Die Schlossanlage in Jahnishausen bezieht sich auf eine mittelalterliche Burggründung wohl vermutlich aus der ersten Hälfte des 13. Jahrhunderts. Bis heute besteht jedoch Unklarheit darüber, wo sich die ursprüngliche Wasserburg befunden haben könnte. Vermutungen, die Wasserburg könnte auf der in unmittelbarer Nähe des Schlosses liegenden Insel gestanden haben, sind nicht bewiesen, da archäologische Untersuchungen fehlen und auch eine Neuanlage der Insel als gestalterisches Element für den Schlosspark in Betracht kommt. Da heute keine Unterlagen zur Anlage des Landschaftsparks mehr vorhanden sind, muss diese Frage weiterhin unbeantwortet bleiben. Nach einer anderen Theorie könnte die ursprüngliche Burganlage aber auch im Bereich des heutigen Ostflügels des Schloss zu suchen sein. Erdreichuntersuchungen zwischen Schloss und den Gutsgebäuden stützen die Annahme einer ursprünglich von Wasser umgebenen Anlage, deren Gräben später zugeschüttet wurden.
Watzschwitz, wie der Ort früher hieß, wurde 1334 erstmals in einem Steuerverzeichnis erwähnt. 1431 erhielt Bernhard von Canitz die Güter seines verstorbenen Bruders Heinrich zu Lehen. Danach war das mächtige meißnische Uradelsgeschlecht von Schleinitz, dem auch noch die Güter Seerhausen und Ragewitz gehörten, im Besitz von Watzschwitz. 1501 teilten Dietrich und Johann (Jhan) von Schleinitz ihr gemeinsames Erbe. Johann übernahm den für die Erbteilung durch Erweiterung des Vorwerkes Watzschwitz neu geschaffenen Güterkomplex, der bereits zwei Jahre später als Herrensitz genannt wurde. Der Gutsherr, der bis 1510 meißnischer Landvogt mit Sitz in Pirna war, verlieh auch dem Ort seinen heutigen Namen Jahnishausen (Jhan vonn Sleinitz zcu Jhanshaußen). 1526 starb er ohne männlichen Erben. Den Besitz übernahm sein Bruder Dietrich von Schleinitz auf Seerhausen, der Jahnishausen weiter in der Familie halten konnte. Unter einem anderen Dietrich von Schleinitz begannen die verheerenden Verwüstungen im Dreißigjährigen Krieg. Nach dem Tod Dietrichs 1637 erbte sein Sohn Wolf Dietrich von Schleinitz das Rittergut. Doch auch unter ihm folgten 1640 weitere Zerstörungen durch schwedische Truppen, die schließlich nach erneuten Brandschatzungen den Oberst Heinrich von Schleinitz zwangen, Jahnishausen zu verkaufen.

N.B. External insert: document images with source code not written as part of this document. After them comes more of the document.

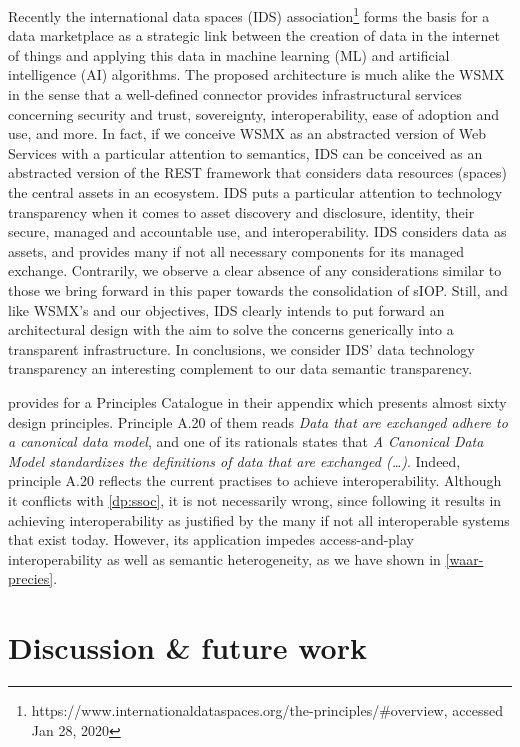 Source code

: \documentclass[sort&compress,preprint,authoryear,3p,twocolumn]{elsarticle}
\begin{document}
Recently the international data spaces (IDS) association\footnote{https://www.internationaldataspaces.org/the-principles/\#overview,
  accessed Jan 28, 2020} forms the basis for a data marketplace as a
strategic link between the creation of data in the internet of things
and applying this data in machine learning (ML) and artificial
intelligence (AI) algorithms. The proposed architecture is much alike
the WSMX in the sense that a well-defined connector provides
infrastructural services concerning security and trust, sovereignty,
interoperability, ease of adoption and use, and more. In fact, if we
conceive WSMX as an abstracted version of Web Services with a particular
attention to semantics, IDS can be conceived as an abstracted version of
the REST framework that considers data resources (spaces) the central
assets in an ecosystem. IDS puts a particular attention to technology
transparency when it comes to asset discovery and disclosure, identity,
their secure, managed and accountable use, and interoperability. IDS
considers data as assets, and provides many if not all necessary
components for its managed exchange. Contrarily, we observe a clear
absence of any considerations similar to those we bring forward in this
paper towards the consolidation of sIOP. Still, and like WSMX's and our
objectives, IDS clearly intends to put forward an architectural design
with the aim to solve the concerns generically into a transparent
infrastructure. In conclusions, we consider IDS' data technology
transparency an interesting complement to our data semantic
transparency.

\citep{Greefhorst2011} provides for a Principles Catalogue in their
appendix which presents almost sixty design principles. Principle A.20
of them reads \emph{Data that are exchanged adhere to a canonical data
model}, and one of its rationals states that \emph{A Canonical Data
Model standardizes the definitions of data that are exchanged (\ldots)}.
Indeed, principle A.20 reflects the current practises to achieve
interoperability. Although it conflicts with \cref{dp:ssoc}, it is not
necessarily wrong, since following it results in achieving
interoperability as justified by the many if not all interoperable
systems that exist today. However, its application impedes
access-and-play interoperability as well as semantic heterogeneity, as
we have shown in \cref{waar-precies}.

\hypertarget{discussion-future-work}{%
\section{Discussion \& future work}\label{discussion-future-work}}
\end{document}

So wurde der Rittmeister August von Kötteritz von 1645 bis 1672 Herr über Schloss und Rittergut Jahnishausen. Kötteritz hat in seiner Laufbahn den drei Königen Christian XVII. von Dänemark, Ludwig VIII. von Frankreich und Gustav Adolf von Schweden gedient und konnte es sich leisten, neben dem Wiederaufbau des Gutes dem Ort auch eine neue Kirche zu finanzieren. Nach dem Tod seines Sohnes Friedrich August von Kötteritz erwarb Marie Sophie Freifrau von Reichenbach das Anwesen. Als Tochter des kurfürstlichen Geheimrates Heinrich von Friesen auf Schönfeld wurde sie bereits früh mit dem wesentlich älteren Christoph Heinrich Freiherr von Reichenbach vermählt. Bereits wenige Wochen nach der Hochzeit starb ihr Mann, doch eine großzügige Erbschaft ermöglichte ihr den Kauf des Rittergutes Jahnishausen. Freifrau von Reichenbach vererbte 1718 den Besitz an ihren Cousin August Heinrich Graf von Callenberg, dem weitere adlige Familien folgen sollten.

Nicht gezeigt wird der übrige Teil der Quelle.